Chantage qui a sa contrepartie, puisqu'il n'est pas rare de nos jours d'entendre d'"honnêtes gens", si exaspérés de ce qu'ils estiment être de l'impunité, en venir à considérer que des gamins morts à la suite d'un délit "n'ont eu que ce qu'ils méritaient", ce qui revient à admettre la peine capitale pour vol de voiture ou braquage.
Je rêve au sort que les rebelles de Escape from New York (1981) font subir au président des Etats-Unis
- on peut transposer.
Et je sais que dans ces cas-là, lorsque la fête est finie, le réveil peut être difficile.
Un complément historique peut n'être ici pas inutile. D'une part permettra-t-il de remettre à leur modeste place les événements décrits plus haut, d'autre part rappellera-t-il qu'aux révoltes répondent les répressions. Je vous laisse faire les transpositions que vous estimez utiles entre les deux situations décrites ci-après et l'actualité des jours derniers (et à venir ?) :
"On peut établir un parallèle entre les événements atroces qui se déroulèrent à Nantes et aux alentours pendant la guerre de Vendée et ceux qui eurent lieu à Paris et aux alentours pendant la Commune. Le fait même de la guerre civile joua un rôle capital dans les deux cas : en 1793, la Vendée se révolta contre le régime contesté de Paris ; en 1871, la capitale se révolta contre le régime contesté qui avait déplacé son siège à Versailles. En mars 1793 comme en mars 1871, une explosion populaire spontanée et destructurée ne s'intensifia que progressivement pour donner naissance à un soulèvement organisé. Dans les deux cas, les dirigeants inquiets considérèrent les insurgés comme des brigands sauvages et cruels : ils fustigèrent d'abord les prêtres et les femmes comme les pires scélérats parmi les Vendéens, puis les anarchistes et les pétroleuses parmi les communards. L'appel à la tolérance du général Haxo à la fin de 1793 n'eut pas plus de succès que celui des avocats du compromis en avril 1871. La méfiance et la haine réciproque ne cessèrent de grandir, les rebelles de 1793 glorifiant le prêtre et l'Eglise, et ceux de 1981 les profanant au contraire, dans des conflits à forte teneur religieuse au sein des deux camps.

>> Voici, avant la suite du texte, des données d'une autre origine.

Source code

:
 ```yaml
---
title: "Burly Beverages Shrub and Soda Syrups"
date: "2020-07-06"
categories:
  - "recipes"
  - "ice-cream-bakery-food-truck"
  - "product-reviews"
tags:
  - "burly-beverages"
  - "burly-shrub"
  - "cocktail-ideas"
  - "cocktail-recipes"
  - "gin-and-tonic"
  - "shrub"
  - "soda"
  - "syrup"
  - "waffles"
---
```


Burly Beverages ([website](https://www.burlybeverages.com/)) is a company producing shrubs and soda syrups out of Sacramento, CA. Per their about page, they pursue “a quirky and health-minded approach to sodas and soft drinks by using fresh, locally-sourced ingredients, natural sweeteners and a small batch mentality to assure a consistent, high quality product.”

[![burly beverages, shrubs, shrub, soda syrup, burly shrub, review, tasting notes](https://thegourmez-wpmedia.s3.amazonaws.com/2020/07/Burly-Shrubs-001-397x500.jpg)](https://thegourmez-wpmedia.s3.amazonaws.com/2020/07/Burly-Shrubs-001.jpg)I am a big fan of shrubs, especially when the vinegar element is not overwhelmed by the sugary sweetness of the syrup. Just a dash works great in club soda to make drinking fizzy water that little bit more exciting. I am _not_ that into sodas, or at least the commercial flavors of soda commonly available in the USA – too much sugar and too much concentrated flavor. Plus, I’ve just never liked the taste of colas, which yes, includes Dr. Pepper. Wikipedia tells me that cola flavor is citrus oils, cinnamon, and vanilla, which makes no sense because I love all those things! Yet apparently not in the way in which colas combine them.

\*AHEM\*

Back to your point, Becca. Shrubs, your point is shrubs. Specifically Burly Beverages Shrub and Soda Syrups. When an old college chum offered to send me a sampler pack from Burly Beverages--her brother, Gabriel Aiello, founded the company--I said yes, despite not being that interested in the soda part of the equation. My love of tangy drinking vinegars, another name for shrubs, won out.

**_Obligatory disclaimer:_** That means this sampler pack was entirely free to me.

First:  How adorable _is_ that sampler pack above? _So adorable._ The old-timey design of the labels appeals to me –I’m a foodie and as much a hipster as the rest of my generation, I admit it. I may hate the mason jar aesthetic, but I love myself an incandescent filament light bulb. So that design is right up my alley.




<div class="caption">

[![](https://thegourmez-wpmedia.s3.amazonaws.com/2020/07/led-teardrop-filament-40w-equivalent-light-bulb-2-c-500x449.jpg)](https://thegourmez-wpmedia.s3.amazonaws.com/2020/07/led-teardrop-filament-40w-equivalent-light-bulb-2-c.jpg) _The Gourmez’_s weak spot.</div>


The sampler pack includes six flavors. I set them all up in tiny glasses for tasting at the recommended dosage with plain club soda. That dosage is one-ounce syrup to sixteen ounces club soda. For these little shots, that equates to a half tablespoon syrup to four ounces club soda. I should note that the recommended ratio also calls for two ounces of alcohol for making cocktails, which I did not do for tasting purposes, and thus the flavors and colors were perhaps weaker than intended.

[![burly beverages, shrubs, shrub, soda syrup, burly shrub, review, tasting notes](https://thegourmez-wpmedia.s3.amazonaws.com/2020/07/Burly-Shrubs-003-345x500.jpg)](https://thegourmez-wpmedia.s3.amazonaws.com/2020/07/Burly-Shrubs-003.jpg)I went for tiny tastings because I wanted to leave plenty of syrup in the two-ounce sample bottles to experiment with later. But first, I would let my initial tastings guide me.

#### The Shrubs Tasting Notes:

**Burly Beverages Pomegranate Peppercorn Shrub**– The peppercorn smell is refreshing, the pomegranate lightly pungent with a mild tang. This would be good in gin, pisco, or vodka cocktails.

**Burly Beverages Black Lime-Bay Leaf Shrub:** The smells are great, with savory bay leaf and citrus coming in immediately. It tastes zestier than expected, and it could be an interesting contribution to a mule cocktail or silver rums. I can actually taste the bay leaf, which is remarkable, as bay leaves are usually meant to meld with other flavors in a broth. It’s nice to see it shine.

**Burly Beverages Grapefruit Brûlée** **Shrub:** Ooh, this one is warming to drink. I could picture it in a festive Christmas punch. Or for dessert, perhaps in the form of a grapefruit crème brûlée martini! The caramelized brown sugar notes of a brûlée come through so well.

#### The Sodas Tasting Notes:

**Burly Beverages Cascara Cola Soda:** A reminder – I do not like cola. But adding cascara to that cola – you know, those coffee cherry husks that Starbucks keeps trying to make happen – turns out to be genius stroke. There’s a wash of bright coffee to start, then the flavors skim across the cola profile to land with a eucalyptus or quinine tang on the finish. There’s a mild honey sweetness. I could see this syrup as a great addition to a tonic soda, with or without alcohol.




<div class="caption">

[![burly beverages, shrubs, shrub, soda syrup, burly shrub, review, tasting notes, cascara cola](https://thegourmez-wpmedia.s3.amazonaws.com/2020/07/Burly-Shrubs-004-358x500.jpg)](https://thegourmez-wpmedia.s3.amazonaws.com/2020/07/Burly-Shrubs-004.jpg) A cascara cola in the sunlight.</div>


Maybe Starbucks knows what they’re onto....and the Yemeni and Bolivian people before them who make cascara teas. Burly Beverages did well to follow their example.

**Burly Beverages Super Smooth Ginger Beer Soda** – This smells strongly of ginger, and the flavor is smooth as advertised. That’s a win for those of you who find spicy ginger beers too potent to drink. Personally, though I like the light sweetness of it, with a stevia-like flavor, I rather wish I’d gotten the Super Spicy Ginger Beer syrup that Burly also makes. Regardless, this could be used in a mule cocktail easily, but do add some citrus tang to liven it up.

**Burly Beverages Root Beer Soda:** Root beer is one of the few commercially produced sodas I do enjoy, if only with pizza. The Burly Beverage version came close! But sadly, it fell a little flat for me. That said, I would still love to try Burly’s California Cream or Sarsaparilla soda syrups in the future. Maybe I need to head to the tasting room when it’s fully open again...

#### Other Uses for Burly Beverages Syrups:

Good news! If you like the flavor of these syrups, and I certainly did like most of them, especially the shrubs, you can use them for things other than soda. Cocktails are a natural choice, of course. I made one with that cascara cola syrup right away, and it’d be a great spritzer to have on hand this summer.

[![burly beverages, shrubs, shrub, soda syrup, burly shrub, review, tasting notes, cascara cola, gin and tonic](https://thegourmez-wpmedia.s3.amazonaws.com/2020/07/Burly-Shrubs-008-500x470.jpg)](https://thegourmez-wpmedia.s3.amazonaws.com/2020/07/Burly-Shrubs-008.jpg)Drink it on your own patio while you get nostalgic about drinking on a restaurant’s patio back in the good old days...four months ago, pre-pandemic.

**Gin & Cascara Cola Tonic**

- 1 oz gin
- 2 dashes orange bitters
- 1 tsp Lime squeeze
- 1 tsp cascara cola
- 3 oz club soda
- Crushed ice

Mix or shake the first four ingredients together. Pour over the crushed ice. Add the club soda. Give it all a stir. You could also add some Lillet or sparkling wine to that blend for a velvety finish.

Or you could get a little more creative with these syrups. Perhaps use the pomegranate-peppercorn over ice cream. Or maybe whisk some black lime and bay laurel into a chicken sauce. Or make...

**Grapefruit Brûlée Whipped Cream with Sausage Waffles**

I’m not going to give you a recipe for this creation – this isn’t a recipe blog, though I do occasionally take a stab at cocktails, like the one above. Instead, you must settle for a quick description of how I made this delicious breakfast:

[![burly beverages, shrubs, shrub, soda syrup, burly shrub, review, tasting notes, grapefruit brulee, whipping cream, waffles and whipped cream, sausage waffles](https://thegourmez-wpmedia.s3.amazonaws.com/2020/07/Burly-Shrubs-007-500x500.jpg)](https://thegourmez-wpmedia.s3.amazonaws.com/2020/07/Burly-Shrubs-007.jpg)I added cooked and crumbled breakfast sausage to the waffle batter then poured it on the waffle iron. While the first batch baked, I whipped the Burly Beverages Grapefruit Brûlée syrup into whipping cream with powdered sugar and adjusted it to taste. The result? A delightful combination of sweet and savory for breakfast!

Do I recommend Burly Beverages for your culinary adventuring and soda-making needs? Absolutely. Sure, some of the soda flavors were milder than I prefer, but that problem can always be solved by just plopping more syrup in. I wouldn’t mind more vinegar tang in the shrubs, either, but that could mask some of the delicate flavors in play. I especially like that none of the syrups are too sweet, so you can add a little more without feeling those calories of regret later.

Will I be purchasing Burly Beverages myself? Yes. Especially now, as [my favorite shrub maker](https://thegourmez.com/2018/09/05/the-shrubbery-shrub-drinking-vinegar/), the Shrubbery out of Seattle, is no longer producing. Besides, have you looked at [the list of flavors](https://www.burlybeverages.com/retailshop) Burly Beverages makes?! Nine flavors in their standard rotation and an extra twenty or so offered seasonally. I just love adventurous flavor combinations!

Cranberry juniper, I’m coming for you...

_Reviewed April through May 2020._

L'insurrection vendéenne luttait contre les menaces que semblait faire peser une ville anticléricale et agressive, et elle fut vaincue par Paris ; la Commune combattait les menaces que l'on attribuait aux hobereaux et aux monarchistes cléricaux de Versailles, et elle fut vaincue par la campagne. Les rebelles de la Vendée et de la Commune restèrent à peu de chose près coupés du reste de la France et de l'Europe, ce qui les obligea à affronter sans aide les armées de la fragile Première République pour les premiers et celles de la Troisième République embryonnaire pour les seconds.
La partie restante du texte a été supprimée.